La lectura de La Cruz del Cristo permite conjugar la vida, la muerte y el tiempo, en un torbellino de sucesos y episodios, en medio de sombras y matices como “La abstracción narrativa de Mónica se silencia cuando, nuevamente, la invade un aire templado que acaricia su cabeza como lo hacía su entrañable abuela Eloísa. Inhala profundo y exhala lentamente. Ahora ella, la abuela Eloísa, es solo un ser espiritual que superó la experiencia humana de la unidad del cuerpo, la mente y el alma en su estadía en el mundo. Y continúa apuntando sus nostálgicas memorias”.
Uno va avanzando, descubriendo, encontrando, sin mascaradas, un texto que sin laberintos ni marañas literarias nos confronta con situaciones cotidianas tan profundas, llenas de mensajes, pero con un hondo significado en el hilo de la historia: “Cuando se le pasó el arrebato a la espiritufláutica, apretó con firmeza la barbilla de Lucho y él, dócil y sumiso, le retiró la mano de su rostro, entrelazó sus dedos y tomó la cara de ella con delicadeza, puso sus labios y ¡chuic!, posó un piquito. Se miraron a los ojos por un instante y Lucho la soltó para ir a la tienda”.

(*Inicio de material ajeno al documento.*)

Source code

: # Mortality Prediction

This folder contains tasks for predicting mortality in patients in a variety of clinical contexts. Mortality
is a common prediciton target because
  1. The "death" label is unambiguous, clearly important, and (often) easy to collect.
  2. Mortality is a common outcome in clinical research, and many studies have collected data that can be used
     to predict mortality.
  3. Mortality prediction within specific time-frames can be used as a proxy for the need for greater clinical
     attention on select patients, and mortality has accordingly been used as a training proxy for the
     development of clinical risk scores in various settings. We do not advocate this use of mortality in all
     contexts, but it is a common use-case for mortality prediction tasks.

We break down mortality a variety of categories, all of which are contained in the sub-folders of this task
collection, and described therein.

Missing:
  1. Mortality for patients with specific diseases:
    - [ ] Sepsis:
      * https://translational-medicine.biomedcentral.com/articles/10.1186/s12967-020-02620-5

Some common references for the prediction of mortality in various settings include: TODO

Cuando me acerco a las páginas finales de la novela, diversas sensaciones siguen apareciendo, como el piso del proverbio coreano, pues Claudia nos cuenta que “Había creado un ideal de familia y el deseo de que las relaciones fueran tranquilas, alejadas de las envidias que no cruzan el mar Caribe, según su ingenuidad. Pero él, Donaldo del Cristo, se encargó de crear (especialmente para ella) el apocalipsis en el paraíso insular. Mónica no quiere llorar más por la furia y la frustración, y observa detenidamente cómo la luna se apodera de la noche”. Hay más. Sigue la expectativa. Yo ya salté.